Every visit, he had stories to tell — stories about his passion for eating, sailing or just living life. In turn, he listened to my stories about my life, marriage and kids, and he often gave me advice. He kept a positive attitude and was always thankful for his care. Even on days when he did not feel well, he managed to fight and bring up a smile.

Alvin David, B.S.N., RN-BC, and Margie McDonald, M.S.N., RN, CBCN. Photos by Allison Pense.

D.J.’s final treatment day arrived. With a happy look on his face, he told me his scans were clean. He and his wife gave us a big cake to celebrate and show their appreciation. We shook hands, gave each other a hug, wished each other the best of luck and hoped that one day we would see each other in passing.

A few months later, I was working in verification and came across D.J.’s chart. His cancer had returned and was more aggressive. Chills went down my spine and anxiety began to creep in as I asked myself, “What will I say if I see him? How will I react?”

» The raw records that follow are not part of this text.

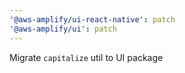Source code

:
 ```yaml
---
'@aws-amplify/ui-react-native': patch
'@aws-amplify/ui': patch
---
```


Migrate `capitalize` util to UI package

One day, I received a note stating that a patient had requested me as his nurse. It was my old friend D.J. It was different this time around, as he looked weak and frail. For the first time, I saw him sitting in a wheelchair, with barely the energy to function. He told me his situation did not look good, as his cancer had spread to his brain. For the first time in my career, I felt like I had failed my patient. I told him that I wished I could have done more to help and that I was sorry he was back. D.J. looked me in the eye and said, “It’s OK. It’s not your fault. Let’s take it one day at a time.”

Weeks passed, with D.J. on and off treatment due to symptoms and a decline in health status. One day, he arrived for a simple hydration appointment and looked weaker than ever. I was not his nurse that day, but I stopped by his room to give him my regards. His wife followed me out and spoke to me as tears ran down her face. She told me that I was his favorite nurse and that it was because of me that he kept fighting. She told me how he loved that I was able to get his IV in one shot and always walked in the room with a smile on my face. She told me that I gave him a sense of comfort and that he trusted me.

At the end of his treatment, I was called into their room. In a weak voice, barely keeping his breath, D.J. said to me, “If you don’t see me again, I just want to say thanks for everything.” Somehow, I knew this would be the last time I saw him. In a familiar scene, I shook his hand and gave him a hug. I wished him well and told him to take it easy and just take it one day at a time. I have not seen him since then, nor have I heard any news. I pray that he is no longer suffering.

My experience with D.J. has allowed me to evolve as a person and a professional nurse. Throughout my career, I developed a wall that allowed me to suppress my feelings toward my patients. I believed that if I did not allow myself to get close, it would be easier to keep moving.

After caring for D.J., I learned that opening myself to my patients will allow me to have closure when the battle is over. It serves as a reminder that our ability to empathize is what makes us human. Nursing is a profession that goes beyond inserting IVs or hanging lines; it is one that can affect the lives of many. We must fight for our patients, be their advocates and show them they are not alone. I will never forget D.J., for my experience with him has made me appreciate my blessings just a bit more. It is true that we cannot control everything around us, but no matter what happens, we can all benefit from taking it one day at a time.